Why Levi’s is back in fashion
Denim powerhouse has resurrected fading brand by paying down debt, cutting costs and revamping its supply chain

Once dismissed as a ’90s fashion faux pas, jorts — a portmanteau of jeans and shorts — are staging a major comeback. So is jort purveyor and denim powerhouse Levi Strauss & Co.

The company’s stock is up more than a fifth this year, giving it a market value of $8.3bn. That makes it an outlier among apparel companies that are struggling to get inflation-weary consumers to spend more on new clothes.


Levi’s performance is all the more remarkable because the company has had a rocky ride since its heyday in the mid-1990s, when sales peaked at almost $7bn. A consumer shift towards leggings and yoga pants chipped away at sales. Then came the rise of skinny jeans in the early 2000s. The silhouette went on to dominate the market for almost two decades, leaving shoppers with little reason to update their wardrobes. 

Over the past decade, though, Levi’s has orchestrated a remarkable brand resurrection under chief executive Michelle Gass and her predecessor Chip Bergh. 

The company has sold off Dockers, its underperforming khakis business, and exited Denizen, its value-denim brands. It has paid down debt, cut costs and revamped its supply chain to reduce lead times. Efforts to transform itself from just a jeans maker into a “head-to-toe denim lifestyle” company have also borne fruit. With athleisure fatigue giving rise to a denim resurgence and the revival of ’90s and Y2K trends, Levi’s pulled in $6.4bn in net sales last year, the most since 1997.

A move to sell more directly to consumers has also helped improve profitability. The company’s gross margin hit a record high of just under 63 per cent in its most recent quarter. That compares with under 50 per cent at both Gap and H&M and almost 61 per cent at Zara owner Inditex.
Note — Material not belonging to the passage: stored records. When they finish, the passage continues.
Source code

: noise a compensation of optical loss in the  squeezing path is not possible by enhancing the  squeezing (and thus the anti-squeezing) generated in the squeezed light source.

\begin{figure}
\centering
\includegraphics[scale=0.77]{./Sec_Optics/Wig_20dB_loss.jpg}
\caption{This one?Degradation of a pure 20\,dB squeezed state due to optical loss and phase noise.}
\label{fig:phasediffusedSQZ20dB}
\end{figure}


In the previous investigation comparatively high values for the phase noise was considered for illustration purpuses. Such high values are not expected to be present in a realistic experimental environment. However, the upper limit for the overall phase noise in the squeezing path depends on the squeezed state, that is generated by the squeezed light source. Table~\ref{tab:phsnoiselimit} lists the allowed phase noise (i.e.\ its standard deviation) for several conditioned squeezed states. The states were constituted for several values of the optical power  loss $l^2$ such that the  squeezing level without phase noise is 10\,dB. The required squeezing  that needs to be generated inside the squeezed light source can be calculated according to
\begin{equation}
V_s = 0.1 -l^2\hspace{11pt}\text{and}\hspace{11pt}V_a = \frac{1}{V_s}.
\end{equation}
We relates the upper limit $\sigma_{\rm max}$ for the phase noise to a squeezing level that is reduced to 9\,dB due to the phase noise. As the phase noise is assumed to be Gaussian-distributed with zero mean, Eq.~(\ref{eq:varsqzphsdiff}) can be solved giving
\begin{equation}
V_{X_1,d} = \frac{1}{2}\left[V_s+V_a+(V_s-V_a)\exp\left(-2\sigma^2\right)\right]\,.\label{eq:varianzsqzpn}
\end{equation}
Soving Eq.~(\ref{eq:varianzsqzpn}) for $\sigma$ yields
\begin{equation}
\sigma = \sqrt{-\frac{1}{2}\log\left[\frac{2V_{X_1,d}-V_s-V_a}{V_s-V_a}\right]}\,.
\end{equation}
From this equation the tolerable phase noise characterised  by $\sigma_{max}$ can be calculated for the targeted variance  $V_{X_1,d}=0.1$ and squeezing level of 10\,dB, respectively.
Healthy sales growth and margin gains mean Levi’s has room to absorb most of the costs it faces as a result of tariffs. Less than 1 per cent of clothing sold in the US is sourced from China. So while it expects tariffs to result in a 20 basis points net impact, it is still expecting its gross margin to grow by 80bp this year.
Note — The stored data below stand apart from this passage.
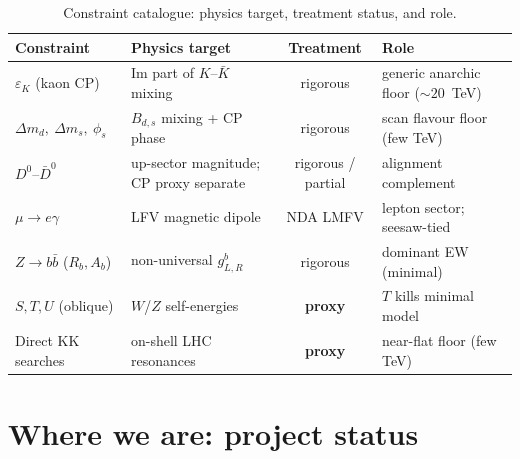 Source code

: \documentclass[11pt]{article}
\newcommand{\epsK}{\varepsilon_K}
\newcommand{\dmd}{\Delta m_d}
\newcommand{\dms}{\Delta m_s}
\newcommand{\phis}{\phi_s}
\begin{document}
\begin{table}[t]
\centering
\small
\begin{tabular}{@{}p{4.0cm} p{4.4cm} c p{2.9cm}@{}}
\toprule
\textbf{Constraint} & \textbf{Physics target} & \textbf{Treatment} & \textbf{Role} \\
\midrule
$\epsK$ (kaon CP) & Im part of $K$--$\bar K$ mixing & rigorous & generic anarchic floor ($\sim 20$~TeV) \\
$\dmd,\ \dms,\ \phis$ & $B_{d,s}$ mixing + CP phase & rigorous & scan flavour floor (few TeV) \\
$D^0$--$\bar D^0$ & up-sector magnitude; CP proxy separate & rigorous / partial & alignment complement \\
$\mu\to e\gamma$ & LFV magnetic dipole & NDA LMFV & lepton sector; seesaw-tied \\
$Z\to b\bar b$ ($R_b,A_b$) & non-universal $g_{L,R}^b$ & rigorous & dominant EW (minimal) \\
$S,T,U$ (oblique) & $W$/$Z$ self-energies & \textbf{proxy} & $T$ kills minimal model \\
Direct KK searches & on-shell LHC resonances & \textbf{proxy} & near-flat floor (few TeV) \\
\bottomrule
\end{tabular}
\caption{Constraint catalogue: physics target, treatment status, and role.}
\end{table}

\section{Where we are: project status}
\end{document}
Levi’s direct-to-consumer strategy is not without risk. Nike is a cautionary tale in the cost of building up such businesses, which involve intricate logistics. Levi’s operating margin — which stood at 7.5 per cent in its most recent quarter — is still less than half that of Inditex’s.

Nonetheless, Levi’s is back in fashion — as is the company’s stock, which, at more than 16 times this year’s earnings, has regained its premium to Wrangler jeans owner Kontoor Brands. Trends are fickle, of course. But Levi’s has widened its appeal beyond its ’90s products, and that’s a good look.